# Tubing Damage, or.... ?



## cyclophile (Jul 18, 2004)

Hi all,

I'm building up a Colnago frame that I got on eBay (it's the one that I was trying to identify, over on the "classic" forum). When I was first cleaning it up I noticed some "irregularities" in the top tube. I didn't think all that much of it, but over time, with more exposure to the bike (and more invested in parts), I've started worrying that it's indicitive of a problem.

Compulsive that I am, I spent about a half-hour in the garage tonight with the lights off, trying to capture these irregularities to show to the group and to get opinions. I fear that the bike has been wrecked, or is rusting under the paint, or some other disaster. But maybe (hopefully) it's just an irregular tube.
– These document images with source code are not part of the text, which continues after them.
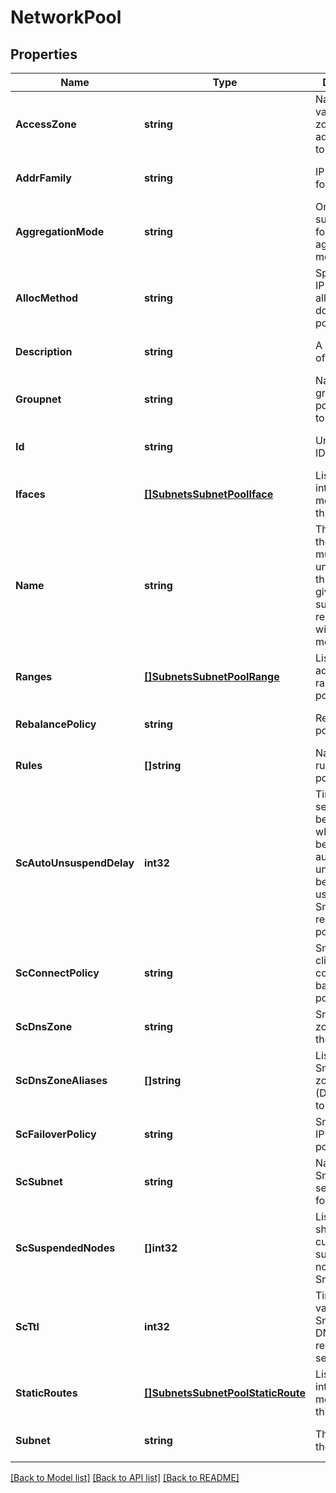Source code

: # NetworkPool

## Properties
Name | Type | Description | Notes
------------ | ------------- | ------------- | -------------
**AccessZone** | **string** | Name of a valid access zone to map IP address pool to the zone. | [optional] [default to null]
**AddrFamily** | **string** | IP address format. | [optional] [default to null]
**AggregationMode** | **string** | OneFS supports the following NIC aggregation modes. | [optional] [default to null]
**AllocMethod** | **string** | Specifies how IP address allocation is done among pool members. | [optional] [default to null]
**Description** | **string** | A description of the pool. | [optional] [default to null]
**Groupnet** | **string** | Name of the groupnet this pool belongs to. | [optional] [default to null]
**Id** | **string** | Unique Pool ID. | [optional] [default to null]
**Ifaces** | [**[]SubnetsSubnetPoolIface**](SubnetsSubnetPoolIface.md) | List of interface members in this pool. | [optional] [default to null]
**Name** | **string** | The name of the pool. It must be unique throughout the given subnet.It&#39;s a required field with POST method. | [optional] [default to null]
**Ranges** | [**[]SubnetsSubnetPoolRange**](SubnetsSubnetPoolRange.md) | List of IP address ranges in this pool. | [optional] [default to null]
**RebalancePolicy** | **string** | Rebalance policy.. | [optional] [default to null]
**Rules** | **[]string** | Names of the rules in this pool. | [optional] [default to null]
**ScAutoUnsuspendDelay** | **int32** | Time delay in seconds before a node which has been                 automatically unsuspended becomes usable in SmartConnect                responses for pool zones. | [optional] [default to null]
**ScConnectPolicy** | **string** | SmartConnect client connection balancing policy. | [optional] [default to null]
**ScDnsZone** | **string** | SmartConnect zone name for the pool. | [optional] [default to null]
**ScDnsZoneAliases** | **[]string** | List of SmartConnect zone aliases (DNS names) to the pool. | [optional] [default to null]
**ScFailoverPolicy** | **string** | SmartConnect IP failover policy. | [optional] [default to null]
**ScSubnet** | **string** | Name of SmartConnect service subnet for this pool. | [optional] [default to null]
**ScSuspendedNodes** | **[]int32** | List of LNNs showing currently suspended nodes in SmartConnect. | [optional] [default to null]
**ScTtl** | **int32** | Time to live value for SmartConnect DNS query responses in seconds. | [optional] [default to null]
**StaticRoutes** | [**[]SubnetsSubnetPoolStaticRoute**](SubnetsSubnetPoolStaticRoute.md) | List of interface members in this pool. | [optional] [default to null]
**Subnet** | **string** | The name of the subnet. | [optional] [default to null]

[[Back to Model list]](../README.md#documentation-for-models) [[Back to API list]](../README.md#documentation-for-api-endpoints) [[Back to README]](../README.md)


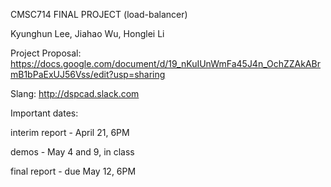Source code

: CMSC714 FINAL PROJECT (load-balancer)

Kyunghun Lee, Jiahao Wu, Honglei Li

Project Proposal:
https://docs.google.com/document/d/19_nKuIUnWmFa45J4n_OchZZAkABrmB1bPaExUJ56Vss/edit?usp=sharing

Slang:
http://dspcad.slack.com

Important dates:

interim report - April 21, 6PM

demos - May 4 and 9, in class

final report - due May 12, 6PM
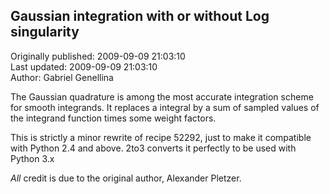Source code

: ## Gaussian integration with or without Log singularity  
Originally published: 2009-09-09 21:03:10  
Last updated: 2009-09-09 21:03:10  
Author: Gabriel Genellina  
  
The Gaussian quadrature is among the most accurate integration scheme for smooth integrands. It replaces a integral by a sum of sampled values of the integrand function times some weight factors.

This is strictly a minor rewrite of recipe 52292, just to make it compatible with Python 2.4 and above. 2to3 converts it perfectly to be used with Python 3.x

*All* credit is due to the original author, Alexander Pletzer.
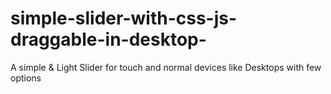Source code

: # simple-slider-with-css-js-draggable-in-desktop-
A simple &amp; Light Slider for touch and normal devices like Desktops with few options
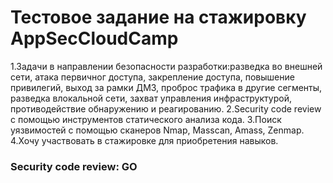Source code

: # Тестовое задание на стажировку AppSecCloudCamp
1.Задачи в направлении безопасности разработки:разведка во внешней сети, атака первичног доступа, закрепление доступа, повышение привилегий, выход за рамки ДМЗ, проброс трафика в другие сегменты, разведка влокальной сети, захват управления инфраструктурой, противодействие обнаружению и реагированию.
2.Security code review с помощью инструментов статического анализа кода.
3.Поиск уязвимостей с помощью сканеров Nmap, Masscan, Amass, Zenmap.
4.Хочу участвовать в стажировке для приобретения навыков.
### Security code review: GO
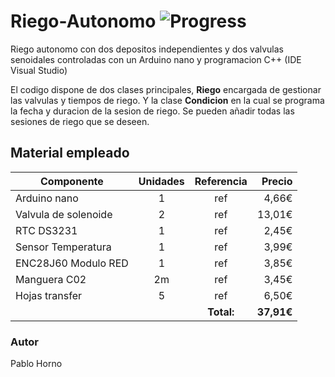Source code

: # Riego-Autonomo ![Progress](http://progressed.io/bar/85?title=Progreso)

Riego autonomo con dos depositos independientes y dos valvulas senoidales controladas con un Arduino nano y programacion C++ (IDE Visual Studio)

El codigo dispone de dos clases principales, **Riego** encargada de gestionar las valvulas y tiempos de riego. Y la clase **Condicion** en la cual se programa la fecha y duracion de la sesion de riego. Se pueden añadir todas las sesiones de riego que se deseen.

## Material empleado

|     Componente       |    Unidades   |  Referencia |  Precio |
| -------------------- |:-------------:|:-----------:|--------:|
| Arduino nano         |     1         |      ref    |  4,66€  |
| Valvula de solenoide |     2         |      ref    | 13,01€  |
| RTC DS3231           |     1         |      ref    |  2,45€  |
| Sensor Temperatura   |     1         |      ref    |  3,99€  |
| ENC28J60 Modulo RED  |     1         |      ref    |  3,85€  |
| Manguera C02         |     2m        |      ref    |  3,45€  |
| Hojas transfer       |     5         |      ref    |  6,50€  |
|                      |               |  **Total:** |**37,91€**|

### Autor
Pablo Horno
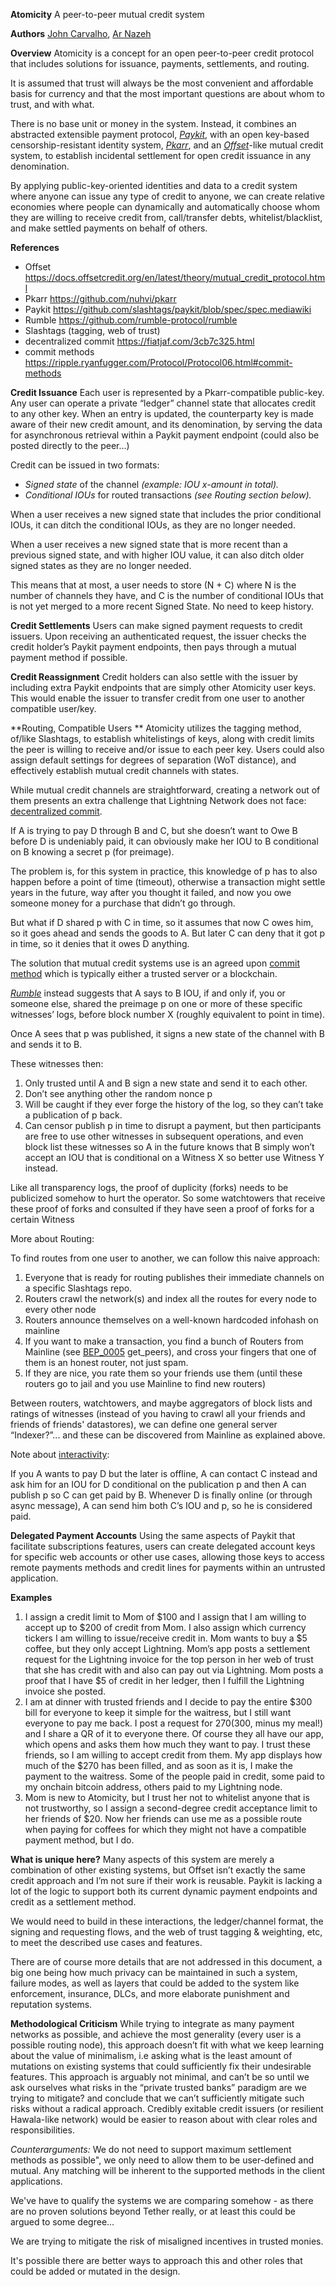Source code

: **Atomicity**
A peer-to-peer mutual credit system

**Authors**
[John Carvalho](https://github.com/BitcoinErrorLog), [Ar Nazeh](https://github.com/Nuhvi)

**Overview**
Atomicity is a concept for an open peer-to-peer credit protocol that includes solutions for issuance, payments, settlements, and routing. 

It is assumed that trust will always be the most convenient and affordable basis for currency and that the most important questions are about whom to trust, and with what. 

There is no base unit or money in the system. Instead, it combines an abstracted extensible payment protocol, *[Paykit](https://github.com/slashtags/paykit/blob/spec/spec.mediawiki)*, with an open key-based censorship-resistant identity system, *[Pkarr](https://github.com/nuhvi/pkarr)*, and an *[Offset](https://docs.offsetcredit.org/en/latest/theory/mutual_credit_protocol.html)*-like mutual credit system, to establish incidental settlement for open credit issuance in any denomination.

By applying public-key-oriented identities and data to a credit system where anyone can issue any type of credit to anyone, we can create relative economies where people can dynamically and automatically choose whom they are willing to receive credit from, call/transfer debts, whitelist/blacklist, and make settled payments on behalf of others.

**References**
- Offset https://docs.offsetcredit.org/en/latest/theory/mutual_credit_protocol.html
- Pkarr https://github.com/nuhvi/pkarr
- Paykit https://github.com/slashtags/paykit/blob/spec/spec.mediawiki
- Rumble https://github.com/rumble-protocol/rumble
- Slashtags (tagging, web of trust)
- decentralized commit https://fiatjaf.com/3cb7c325.html
- commit methods https://ripple.ryanfugger.com/Protocol/Protocol06.html#commit-methods

**Credit Issuance**
Each user is represented by a Pkarr-compatible public-key. Any user can operate a private “ledger” channel state that allocates credit to any other key. When an entry is updated, the counterparty key is made aware of their new credit amount, and its denomination, by serving the data for asynchronous retrieval within a Paykit payment endpoint (could also be posted directly to the peer…)

Credit can be issued in two formats:

- *Signed state* of the channel *(example: IOU x-amount in total).*
- *Conditional IOUs* for routed transactions *(see Routing section below).*

When a user receives a new signed state that includes the prior conditional IOUs, it can ditch the conditional IOUs, as they are no longer needed.

When a user receives a new signed state that is more recent than a previous signed state, and with higher IOU value, it can also ditch older signed states as they are no longer needed.

This means that at most, a user needs to store (N + C) where N is the number of channels they have, and C is the number of conditional IOUs that is not yet merged to a more recent Signed State. No need to keep history.

**Credit Settlements**
Users can make signed payment requests to credit issuers. Upon receiving an authenticated request, the issuer checks the credit holder’s Paykit payment endpoints, then pays through a mutual payment method if possible.

**Credit Reassignment** 
Credit holders can also settle with the issuer by including extra Paykit endpoints that are simply other Atomicity user keys. This would enable the issuer to transfer credit from one user to another compatible user/key. 

**Routing, Compatible Users **
Atomicity utilizes the tagging method, of/like Slashtags, to establish whitelistings of keys, along with credit limits the peer is willing to receive and/or issue to each peer key. Users could also assign default settings for degrees of separation (WoT distance), and effectively establish mutual credit channels with states. 

While mutual credit channels are straightforward, creating a network out of them presents an extra challenge that Lightning Network does not face: [decentralized commit](https://fiatjaf.com/3cb7c325.html).

If A is trying to pay D through B and C, but she doesn’t want to Owe B before D is undeniably paid, it can obviously make her IOU to B conditional on B knowing a secret p (for preimage).

The problem is, for this system in practice, this knowledge of p has to also happen before a point of time (timeout), otherwise a transaction might settle years in the future, way after you thought it failed, and now you owe someone money for a purchase that didn’t go through.

But what if D shared p with C in time, so it assumes that now C owes him, so it goes ahead and sends the goods to A. But later C can deny that it got p in time, so it denies that it owes D anything.

The solution that mutual credit systems use is an agreed upon [commit method](https://ripple.ryanfugger.com/Protocol/Protocol06.html#commit-methods) which is typically either a trusted server or a blockchain.

[*Rumble*](https://github.com/rumble-protocol/rumble?tab=readme-ov-file#witness-commit-method) instead suggests that A says to B IOU, if and only if, you or someone else, shared the preimage p on one or more of these specific witnesses’ logs, before block number X (roughly equivalent to point in time).

Once A sees that p was published, it signs a new state of the channel with B and sends it to B.

These witnesses then:

1. Only trusted until A and B sign a new state and send it to each other.
2. Don’t see anything other the random nonce p 
3. Will be caught if they ever forge the history of the log, so they can’t take a publication of p back.
4. Can censor publish p in time to disrupt a payment, but then participants are free to use other witnesses in subsequent operations, and even block list these witnesses so A in the future knows that B simply won’t accept an IOU that is conditional on a Witness X so better use Witness Y instead.

Like all transparency logs, the proof of duplicity (forks) needs to be publicized somehow to hurt the operator. So some watchtowers that receive these proof of forks and consulted if they have seen a proof of forks for a certain Witness 

More about Routing:

To find routes from one user to another, we can follow this naive approach:

1. Everyone that is ready for routing publishes their immediate channels on a specific Slashtags repo.
2. Routers crawl the network(s) and index all the routes for every node to every other node
3. Routers announce themselves on a well-known hardcoded infohash on mainline
4. If you want to make a transaction, you find a bunch of Routers from Mainline (see [BEP_0005](https://www.bittorrent.org/beps/bep_0005.html) get_peers), and cross your fingers that one of them is an honest router, not just spam.
5. If they are nice, you rate them so your friends use them (until these routers go to jail and you use Mainline to find new routers)

Between routers, watchtowers, and maybe aggregators of block lists and ratings of witnesses (instead of you having to crawl all your friends and friends of friends' datastores), we can define one general server “Indexer?”... and these can be discovered from Mainline as explained above.

Note about [interactivity](https://github.com/rumble-protocol/rumble?tab=readme-ov-file#non-interactivity):

If you A wants to pay D but the later is offline, A can contact C instead and ask him for an IOU for D conditional on the publication p and then A can publish p so C can get paid by B. Whenever D is finally online (or through async message), A can send him both C’s IOU and p, so he is considered paid. 

**Delegated Payment Accounts**
Using the same aspects of Paykit that facilitate subscriptions features, users can create delegated account keys for specific web accounts or other use cases, allowing those keys to access remote payments methods and credit lines for payments within an untrusted application.

**Examples**

1. I assign a credit limit to Mom of $100 and I assign that I am willing to accept up to $200 of credit from Mom. I also assign which currency tickers I am willing to issue/receive credit in.  Mom wants to buy a $5 coffee, but they only accept Lightning. Mom’s app posts a settlement request for the Lightning invoice for the top person in her web of trust that she has credit with and also can pay out via Lightning. Mom posts a proof that I have $5 of credit in her ledger, then I fulfill the Lightning invoice she posted.
2. I am at dinner with trusted friends and I decide to pay the entire $300 bill for everyone to keep it simple for the waitress, but I still want everyone to pay me back. I post a request for $270 ($300, minus my meal!) and I share a QR of it to everyone there. Of course they all have our app, which opens and asks them how much they want to pay. I trust these friends, so I am willing to accept credit from them. My app displays how much of the $270 has been filled, and as soon as it is, I make the payment to the waitress. Some of the people paid in credit, some paid to my onchain bitcoin address, others paid to my Lightning node.
3. Mom is new to Atomicity, but I trust her not to whitelist anyone that is not trustworthy, so I assign a second-degree credit acceptance limit to her friends of $20. Now her friends can use me as a possible route when paying for coffees for which they might not have a compatible payment method, but I do. 

**What is unique here?**
Many aspects of this system are merely a combination of other existing systems, but Offset isn’t exactly the same credit approach and I’m not sure if their work is reusable. Paykit is lacking a lot of the logic to support both its current dynamic payment endpoints and credit as a settlement method. 

We would need to build in these interactions, the ledger/channel format, the signing and requesting flows, and the web of trust tagging & weighting, etc, to meet the described use cases and features.

There are of course more details that are not addressed in this document, a big one being how much privacy can be maintained in such a system, failure modes, as well as layers that could be added to the system like enforcement, insurance, DLCs, and more elaborate punishment and reputation systems. 

**Methodological Criticism** 
While trying to integrate as many payment networks as possible, and achieve the most generality (every user is a possible routing node), this approach doesn’t fit with what we keep learning about the value of minimalism, i.e asking what is the least amount of mutations on existing systems that could sufficiently fix their undesirable features. This approach is arguably not minimal, and can’t be so until we ask ourselves what risks in the “private trusted banks” paradigm are we trying to mitigate? and conclude that we can’t sufficiently mitigate such risks without a radical approach. Credibly exitable credit issuers (or resilient Hawala-like network) would be easier to reason about with clear roles and responsibilities.

*Counterarguments:*
We do not need to support maximum settlement methods as possible", we only need to allow them to be user-defined and mutual. Any matching will be inherent to the supported methods in the client applications. 

We've have to qualify the systems we are comparing somehow - as there are no proven solutions beyond Tether really, or at least this could be argued to some degree...

We are trying to mitigate the risk of misaligned incentives in trusted monies.

It's possible there are better ways to approach this and other roles that could be added or mutated in the design.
Note that the forks appear to be original to the bike (they have matching Art Decor paint) and show no damage, so that makes me doubt a wreck. However, I suppose the fork could have been replaced, and the bike repainted. But it seems that if it had been damaged significantly, it wouldn't be worth the new fork and repaint.

This bike continues to be a mystery. Thanks in advance for any insights you may have.


----------



## cyclophile (Jul 18, 2004)

*Also...*

I guess I should also mention that the top tube irregularities roughly correspond to the housing inlet/outlet holes. Do they put any sort of guides into top tubes designed this way?

Another thing to note is that I took the photos under "special" conditions. It was dark in the garage and I used a flashlight at a very shallow angle to bring out the irregularities. they're pretty subtle in normal lighting.


----------